→ **Directions for this task**: Compute how many lines in the data below contain "inst"; answer only with that number.

→ **Material provided**:

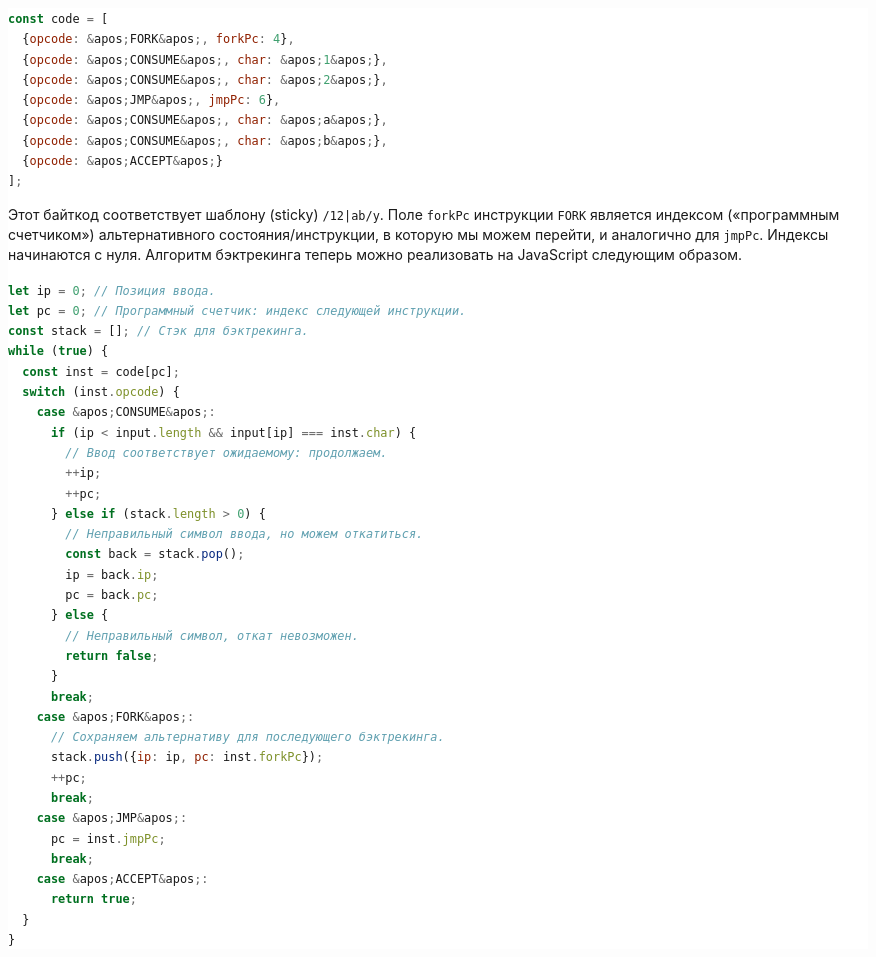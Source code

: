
 ```js
const code = [
  {opcode: &apos;FORK&apos;, forkPc: 4},
  {opcode: &apos;CONSUME&apos;, char: &apos;1&apos;},
  {opcode: &apos;CONSUME&apos;, char: &apos;2&apos;},
  {opcode: &apos;JMP&apos;, jmpPc: 6},
  {opcode: &apos;CONSUME&apos;, char: &apos;a&apos;},
  {opcode: &apos;CONSUME&apos;, char: &apos;b&apos;},
  {opcode: &apos;ACCEPT&apos;}
];
```

Этот байткод соответствует шаблону (sticky) `/12|ab/y`. Поле `forkPc` инструкции `FORK` является индексом («программным счетчиком») альтернативного состояния/инструкции, в которую мы можем перейти, и аналогично для `jmpPc`. Индексы начинаются с нуля. Алгоритм бэктрекинга теперь можно реализовать на JavaScript следующим образом.

```js
let ip = 0; // Позиция ввода.
let pc = 0; // Программный счетчик: индекс следующей инструкции.
const stack = []; // Стэк для бэктрекинга.
while (true) {
  const inst = code[pc];
  switch (inst.opcode) {
    case &apos;CONSUME&apos;:
      if (ip < input.length && input[ip] === inst.char) {
        // Ввод соответствует ожидаемому: продолжаем.
        ++ip;
        ++pc;
      } else if (stack.length > 0) {
        // Неправильный символ ввода, но можем откатиться.
        const back = stack.pop();
        ip = back.ip;
        pc = back.pc;
      } else {
        // Неправильный символ, откат невозможен.
        return false;
      }
      break;
    case &apos;FORK&apos;:
      // Сохраняем альтернативу для последующего бэктрекинга.
      stack.push({ip: ip, pc: inst.forkPc});
      ++pc;
      break;
    case &apos;JMP&apos;:
      pc = inst.jmpPc;
      break;
    case &apos;ACCEPT&apos;:
      return true;
  }
}
```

→ **Task response**: 5